ANYONE who listens to classical music probably owns
at least a couple of records produced by John Culshaw. Between 1946 and 1967 he was the manager of the classical division of Decca Recording Company (aka London records). In this autobiography, nearly complete at the time of his death last year at age 55, Culshaw relates his professional encounters with conductors (Beecham, Solti, Karajan), singers (Birgit Nilsson, Joan Sutherland, Franco Corelli, Leontyne Price), performers (Clifford Curzon, Rubinstein), and composers (Benjamin Britten).
As a producer Culshaw was responsible for assembling musicians and singers, setting up recording schedules, overseeing engineers, placating spouses, maestros or bosses, and finishing the job on time and up to standards. During the period he worked for Decca--the present book ends just before he left in 1967 to become director of musical programming at the BBC--Culshaw helped transform a small, second-rate company into the most prestigious of European recording operations.
His special love being opera and vocal music, Culshaw recalls with particular pride the making of Solti's aurally- spectacular Das Rheingold, Karajan's sexual ecstatic Tristan und Isolde and Britten's moving War Requiem. Besides these high spots, he details the inner workings of Decca--it seems that none of its upper-level executives knew how a record was made--and recollects the antics of legendary musical figures.
Once conductor Ernst Ansermet played his recorded interpretations of Petrushka, The Fire Bird and The Rite of Spring for Stravinsky, at least 2 hours of music, during which the composer sat silently. "When the last note of the last work had sounded, even the taciturn Ansermet could not resist asking Stravinsky what he thought. 'I think,' Stravinsky said, 'there is something wrong with your pick-up.' " The musically meticulous George Szell, listening in on a piano concerto rehearsal with pianist Clifford Curzon and conductor Hans Knappertsbusch, sent a note to Curzon, "congratulating him on his performance, 'despite all that was going on around you.' " Recording a Mozart concerto, Rubinstein insisted that his piano "be relentlessly loud throughout, irrespective of dynamics, tone quality, or whatever Mozart might have written for the orchestra."
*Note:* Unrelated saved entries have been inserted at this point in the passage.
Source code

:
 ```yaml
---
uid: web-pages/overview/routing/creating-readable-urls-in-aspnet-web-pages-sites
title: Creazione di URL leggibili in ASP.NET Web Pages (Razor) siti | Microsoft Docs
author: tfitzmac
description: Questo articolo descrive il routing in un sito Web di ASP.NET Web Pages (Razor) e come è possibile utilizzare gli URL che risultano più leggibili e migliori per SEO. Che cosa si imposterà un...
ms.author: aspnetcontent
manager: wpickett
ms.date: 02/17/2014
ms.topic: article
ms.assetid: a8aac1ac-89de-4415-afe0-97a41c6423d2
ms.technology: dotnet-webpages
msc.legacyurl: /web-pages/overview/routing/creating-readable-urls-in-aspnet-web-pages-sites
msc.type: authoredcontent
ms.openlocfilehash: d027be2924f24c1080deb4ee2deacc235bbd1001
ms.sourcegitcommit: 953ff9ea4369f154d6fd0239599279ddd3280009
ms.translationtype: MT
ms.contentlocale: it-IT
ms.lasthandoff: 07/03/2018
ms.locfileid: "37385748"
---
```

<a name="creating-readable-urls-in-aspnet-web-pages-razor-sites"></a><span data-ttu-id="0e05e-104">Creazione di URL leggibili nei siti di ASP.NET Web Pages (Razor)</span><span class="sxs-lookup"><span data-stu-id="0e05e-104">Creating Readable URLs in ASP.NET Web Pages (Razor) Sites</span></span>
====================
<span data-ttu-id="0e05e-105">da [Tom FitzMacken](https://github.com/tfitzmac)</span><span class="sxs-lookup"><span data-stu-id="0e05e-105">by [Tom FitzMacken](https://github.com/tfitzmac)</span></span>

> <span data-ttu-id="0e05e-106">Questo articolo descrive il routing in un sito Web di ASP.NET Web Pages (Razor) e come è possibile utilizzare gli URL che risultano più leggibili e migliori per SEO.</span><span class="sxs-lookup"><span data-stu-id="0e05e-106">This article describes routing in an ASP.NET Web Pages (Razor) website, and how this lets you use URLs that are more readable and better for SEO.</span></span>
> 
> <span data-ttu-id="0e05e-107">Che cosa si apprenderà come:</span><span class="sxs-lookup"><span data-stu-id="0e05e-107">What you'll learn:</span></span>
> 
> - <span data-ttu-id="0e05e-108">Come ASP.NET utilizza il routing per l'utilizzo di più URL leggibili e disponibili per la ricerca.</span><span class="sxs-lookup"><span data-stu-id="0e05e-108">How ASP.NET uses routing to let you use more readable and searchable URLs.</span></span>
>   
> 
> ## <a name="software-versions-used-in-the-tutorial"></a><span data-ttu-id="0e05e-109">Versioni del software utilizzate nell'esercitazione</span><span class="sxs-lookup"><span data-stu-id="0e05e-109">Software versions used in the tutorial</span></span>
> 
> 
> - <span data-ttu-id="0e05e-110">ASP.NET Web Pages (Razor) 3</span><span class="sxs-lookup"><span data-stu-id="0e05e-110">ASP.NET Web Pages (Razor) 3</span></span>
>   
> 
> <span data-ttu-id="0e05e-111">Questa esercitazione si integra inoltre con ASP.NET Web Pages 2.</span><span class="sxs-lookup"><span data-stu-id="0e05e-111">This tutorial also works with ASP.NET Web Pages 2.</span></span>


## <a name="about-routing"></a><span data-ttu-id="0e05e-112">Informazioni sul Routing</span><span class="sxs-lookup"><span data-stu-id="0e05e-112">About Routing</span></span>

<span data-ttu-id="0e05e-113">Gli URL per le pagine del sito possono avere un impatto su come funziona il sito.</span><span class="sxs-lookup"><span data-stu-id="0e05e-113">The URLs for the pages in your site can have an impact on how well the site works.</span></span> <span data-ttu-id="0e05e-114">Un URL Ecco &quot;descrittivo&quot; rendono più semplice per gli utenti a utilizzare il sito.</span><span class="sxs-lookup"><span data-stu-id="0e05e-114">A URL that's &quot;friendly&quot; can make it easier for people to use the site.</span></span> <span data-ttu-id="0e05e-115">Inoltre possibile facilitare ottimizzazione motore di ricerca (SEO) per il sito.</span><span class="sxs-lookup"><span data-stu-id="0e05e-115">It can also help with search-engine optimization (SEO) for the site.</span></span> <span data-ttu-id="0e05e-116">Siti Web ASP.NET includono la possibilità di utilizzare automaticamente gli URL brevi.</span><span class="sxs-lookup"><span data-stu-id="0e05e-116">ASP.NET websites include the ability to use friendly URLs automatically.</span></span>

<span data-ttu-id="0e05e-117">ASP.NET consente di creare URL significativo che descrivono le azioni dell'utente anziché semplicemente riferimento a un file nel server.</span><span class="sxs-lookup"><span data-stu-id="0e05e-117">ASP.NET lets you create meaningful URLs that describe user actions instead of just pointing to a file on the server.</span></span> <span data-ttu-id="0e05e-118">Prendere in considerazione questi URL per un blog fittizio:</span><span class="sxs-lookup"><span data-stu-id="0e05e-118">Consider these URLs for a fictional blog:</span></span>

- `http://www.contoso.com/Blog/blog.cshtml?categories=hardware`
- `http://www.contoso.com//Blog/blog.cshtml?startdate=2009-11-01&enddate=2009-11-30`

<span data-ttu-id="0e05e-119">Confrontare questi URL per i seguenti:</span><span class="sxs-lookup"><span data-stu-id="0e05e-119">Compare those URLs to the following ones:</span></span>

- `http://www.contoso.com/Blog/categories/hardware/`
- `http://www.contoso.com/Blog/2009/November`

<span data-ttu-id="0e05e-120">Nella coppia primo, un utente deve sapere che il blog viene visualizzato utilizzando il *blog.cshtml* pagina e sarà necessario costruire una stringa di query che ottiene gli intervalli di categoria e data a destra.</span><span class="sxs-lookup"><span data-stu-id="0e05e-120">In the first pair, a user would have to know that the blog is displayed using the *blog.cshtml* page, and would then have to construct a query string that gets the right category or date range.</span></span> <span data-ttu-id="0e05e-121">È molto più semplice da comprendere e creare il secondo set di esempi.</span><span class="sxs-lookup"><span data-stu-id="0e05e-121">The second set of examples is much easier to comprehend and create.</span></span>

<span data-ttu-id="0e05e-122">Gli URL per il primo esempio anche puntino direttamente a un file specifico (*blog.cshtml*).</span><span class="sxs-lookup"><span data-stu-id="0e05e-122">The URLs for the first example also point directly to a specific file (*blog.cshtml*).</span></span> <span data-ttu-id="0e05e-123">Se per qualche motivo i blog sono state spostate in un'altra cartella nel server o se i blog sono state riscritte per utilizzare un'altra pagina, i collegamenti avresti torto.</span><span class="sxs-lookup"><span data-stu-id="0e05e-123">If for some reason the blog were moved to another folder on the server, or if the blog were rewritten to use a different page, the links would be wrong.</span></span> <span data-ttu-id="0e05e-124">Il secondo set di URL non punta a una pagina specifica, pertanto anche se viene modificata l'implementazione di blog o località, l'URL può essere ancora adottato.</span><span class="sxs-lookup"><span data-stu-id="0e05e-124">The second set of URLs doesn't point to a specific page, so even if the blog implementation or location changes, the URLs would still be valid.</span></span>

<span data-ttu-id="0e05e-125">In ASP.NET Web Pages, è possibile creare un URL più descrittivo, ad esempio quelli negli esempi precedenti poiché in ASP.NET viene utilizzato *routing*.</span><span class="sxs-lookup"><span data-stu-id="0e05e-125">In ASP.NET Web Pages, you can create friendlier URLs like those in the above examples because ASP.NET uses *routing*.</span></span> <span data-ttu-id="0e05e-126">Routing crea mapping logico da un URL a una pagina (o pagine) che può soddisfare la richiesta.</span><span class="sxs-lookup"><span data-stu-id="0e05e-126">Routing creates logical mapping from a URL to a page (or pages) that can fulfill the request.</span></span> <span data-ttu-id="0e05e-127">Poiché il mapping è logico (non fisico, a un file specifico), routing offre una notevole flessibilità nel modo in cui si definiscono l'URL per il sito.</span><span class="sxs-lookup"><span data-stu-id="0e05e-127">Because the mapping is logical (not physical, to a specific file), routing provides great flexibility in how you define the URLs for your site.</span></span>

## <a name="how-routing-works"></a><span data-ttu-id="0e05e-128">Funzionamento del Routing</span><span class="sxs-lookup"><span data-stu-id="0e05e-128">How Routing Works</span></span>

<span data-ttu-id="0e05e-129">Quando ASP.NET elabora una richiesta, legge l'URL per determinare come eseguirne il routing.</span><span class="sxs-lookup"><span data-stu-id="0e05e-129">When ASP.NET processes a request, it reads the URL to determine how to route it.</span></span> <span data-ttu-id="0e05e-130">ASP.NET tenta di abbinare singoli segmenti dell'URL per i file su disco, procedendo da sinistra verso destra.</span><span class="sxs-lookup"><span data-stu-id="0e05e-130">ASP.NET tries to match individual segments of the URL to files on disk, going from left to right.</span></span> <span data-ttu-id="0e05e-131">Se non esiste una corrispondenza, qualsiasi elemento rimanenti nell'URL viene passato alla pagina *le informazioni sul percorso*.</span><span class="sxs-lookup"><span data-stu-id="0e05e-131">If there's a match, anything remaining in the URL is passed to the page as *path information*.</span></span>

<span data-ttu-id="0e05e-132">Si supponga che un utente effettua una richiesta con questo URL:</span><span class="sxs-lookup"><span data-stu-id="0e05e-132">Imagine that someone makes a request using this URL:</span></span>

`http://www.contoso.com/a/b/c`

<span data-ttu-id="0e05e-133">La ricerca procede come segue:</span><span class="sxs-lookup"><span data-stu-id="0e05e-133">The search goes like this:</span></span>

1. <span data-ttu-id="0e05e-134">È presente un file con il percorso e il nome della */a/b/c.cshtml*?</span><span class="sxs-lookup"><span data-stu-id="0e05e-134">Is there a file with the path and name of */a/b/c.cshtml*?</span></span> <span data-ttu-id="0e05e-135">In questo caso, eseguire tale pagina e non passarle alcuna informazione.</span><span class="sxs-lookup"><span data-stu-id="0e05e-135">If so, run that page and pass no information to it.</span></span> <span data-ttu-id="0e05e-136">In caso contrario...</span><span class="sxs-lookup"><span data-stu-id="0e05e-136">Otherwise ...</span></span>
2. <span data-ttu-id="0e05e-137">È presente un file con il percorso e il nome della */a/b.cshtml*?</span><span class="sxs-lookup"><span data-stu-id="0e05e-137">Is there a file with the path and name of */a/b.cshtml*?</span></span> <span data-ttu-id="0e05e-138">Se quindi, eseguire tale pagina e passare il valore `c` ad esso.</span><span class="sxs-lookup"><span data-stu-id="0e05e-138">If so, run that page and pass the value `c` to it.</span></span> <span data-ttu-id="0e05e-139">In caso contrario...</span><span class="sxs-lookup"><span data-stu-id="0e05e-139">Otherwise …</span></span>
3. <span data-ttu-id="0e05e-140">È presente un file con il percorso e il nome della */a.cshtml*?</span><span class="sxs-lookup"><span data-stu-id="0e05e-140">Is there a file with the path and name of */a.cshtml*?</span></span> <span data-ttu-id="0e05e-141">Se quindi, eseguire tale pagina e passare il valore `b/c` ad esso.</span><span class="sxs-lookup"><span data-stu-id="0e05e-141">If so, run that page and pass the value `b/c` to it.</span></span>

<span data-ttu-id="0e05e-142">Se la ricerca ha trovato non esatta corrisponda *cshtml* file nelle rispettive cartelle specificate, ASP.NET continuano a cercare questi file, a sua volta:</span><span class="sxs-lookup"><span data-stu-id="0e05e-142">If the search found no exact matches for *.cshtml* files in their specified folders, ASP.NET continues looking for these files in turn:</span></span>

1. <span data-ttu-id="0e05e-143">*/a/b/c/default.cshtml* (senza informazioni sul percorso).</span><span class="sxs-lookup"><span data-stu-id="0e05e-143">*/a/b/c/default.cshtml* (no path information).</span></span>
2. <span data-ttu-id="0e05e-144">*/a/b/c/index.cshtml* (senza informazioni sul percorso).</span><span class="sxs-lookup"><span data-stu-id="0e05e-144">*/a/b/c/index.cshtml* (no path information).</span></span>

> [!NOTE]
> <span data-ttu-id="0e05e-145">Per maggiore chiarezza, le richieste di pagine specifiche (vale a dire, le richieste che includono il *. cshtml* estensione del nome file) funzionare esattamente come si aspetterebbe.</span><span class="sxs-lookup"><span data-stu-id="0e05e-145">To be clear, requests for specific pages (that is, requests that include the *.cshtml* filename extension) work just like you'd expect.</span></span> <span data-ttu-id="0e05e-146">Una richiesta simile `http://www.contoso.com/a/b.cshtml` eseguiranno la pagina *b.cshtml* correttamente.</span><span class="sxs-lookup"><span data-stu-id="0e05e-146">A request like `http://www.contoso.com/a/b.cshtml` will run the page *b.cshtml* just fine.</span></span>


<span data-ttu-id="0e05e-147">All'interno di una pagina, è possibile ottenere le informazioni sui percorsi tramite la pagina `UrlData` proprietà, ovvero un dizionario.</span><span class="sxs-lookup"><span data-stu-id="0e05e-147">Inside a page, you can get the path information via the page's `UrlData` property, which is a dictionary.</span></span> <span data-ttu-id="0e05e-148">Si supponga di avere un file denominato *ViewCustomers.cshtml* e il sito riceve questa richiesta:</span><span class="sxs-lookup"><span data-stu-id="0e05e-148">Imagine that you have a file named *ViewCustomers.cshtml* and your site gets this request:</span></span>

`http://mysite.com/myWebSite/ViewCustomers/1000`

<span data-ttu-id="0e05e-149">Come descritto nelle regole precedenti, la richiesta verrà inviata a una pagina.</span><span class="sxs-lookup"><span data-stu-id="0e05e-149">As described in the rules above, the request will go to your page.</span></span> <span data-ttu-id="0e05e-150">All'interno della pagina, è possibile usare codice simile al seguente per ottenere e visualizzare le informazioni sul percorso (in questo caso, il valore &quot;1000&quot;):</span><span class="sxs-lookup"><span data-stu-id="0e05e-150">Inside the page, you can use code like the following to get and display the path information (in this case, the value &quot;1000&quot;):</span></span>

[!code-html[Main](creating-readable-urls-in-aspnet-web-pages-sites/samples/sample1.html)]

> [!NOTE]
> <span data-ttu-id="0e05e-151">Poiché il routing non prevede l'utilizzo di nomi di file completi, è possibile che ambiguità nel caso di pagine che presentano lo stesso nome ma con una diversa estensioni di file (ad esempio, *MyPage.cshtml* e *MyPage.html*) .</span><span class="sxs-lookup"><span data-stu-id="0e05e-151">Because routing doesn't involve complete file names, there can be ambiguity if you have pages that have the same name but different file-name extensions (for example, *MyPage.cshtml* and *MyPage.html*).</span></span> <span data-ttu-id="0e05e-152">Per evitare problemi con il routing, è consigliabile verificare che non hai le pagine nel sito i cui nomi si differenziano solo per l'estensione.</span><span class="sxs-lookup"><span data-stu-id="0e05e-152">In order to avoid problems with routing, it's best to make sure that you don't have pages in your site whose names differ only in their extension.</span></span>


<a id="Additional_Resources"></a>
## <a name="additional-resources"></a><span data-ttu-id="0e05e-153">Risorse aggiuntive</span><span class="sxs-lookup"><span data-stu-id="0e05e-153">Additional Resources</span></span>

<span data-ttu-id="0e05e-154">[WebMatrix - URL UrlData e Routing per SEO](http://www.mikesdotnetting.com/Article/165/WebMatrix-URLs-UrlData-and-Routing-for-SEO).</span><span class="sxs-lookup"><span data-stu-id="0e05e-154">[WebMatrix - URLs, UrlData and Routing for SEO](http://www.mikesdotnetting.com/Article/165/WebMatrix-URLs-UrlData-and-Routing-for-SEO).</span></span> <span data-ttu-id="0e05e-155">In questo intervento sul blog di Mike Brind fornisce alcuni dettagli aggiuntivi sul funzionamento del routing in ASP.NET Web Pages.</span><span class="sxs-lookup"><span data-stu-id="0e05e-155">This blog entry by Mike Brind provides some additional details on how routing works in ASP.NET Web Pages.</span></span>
Culshaw's captivating, self-deprecating memoir concludes with a profile of the National Symphony's Mtislav Rostropovich in the early 1960s:
"I have never known anyone like Rostropovich, which is probably because there is nobody like him. A year or two earlier he had played virtually all the repertoire for cello and orchestra during a series of London concerts, and I came away convinced that he was indisuputably the greatest instrumentalist of our time. To my ear, he never made mistakes, either technically or musically, and his commitment to whatever he was playing seemed total. . . . In Kingsway Hall he worked as I had never, in all the years, seen an artist work before: he could hear, and wanted to correct, imperfections which were not always apparent to me or, I think, even to Britten. The orchestra observed all this with something like awe--yet he was not beyond turning to the first cellist and asking how he would bow or finger a particular passage. It was just a question of music-making, and nothing else (but nothing else) mattered."
This is an engaging autobiography by a man who was himself utterly mad about music. Readers who enjoy it should look up Culshaw's other books, especially Ring Resounding with its full account of Solti's recording of Wagner's Ring cycle.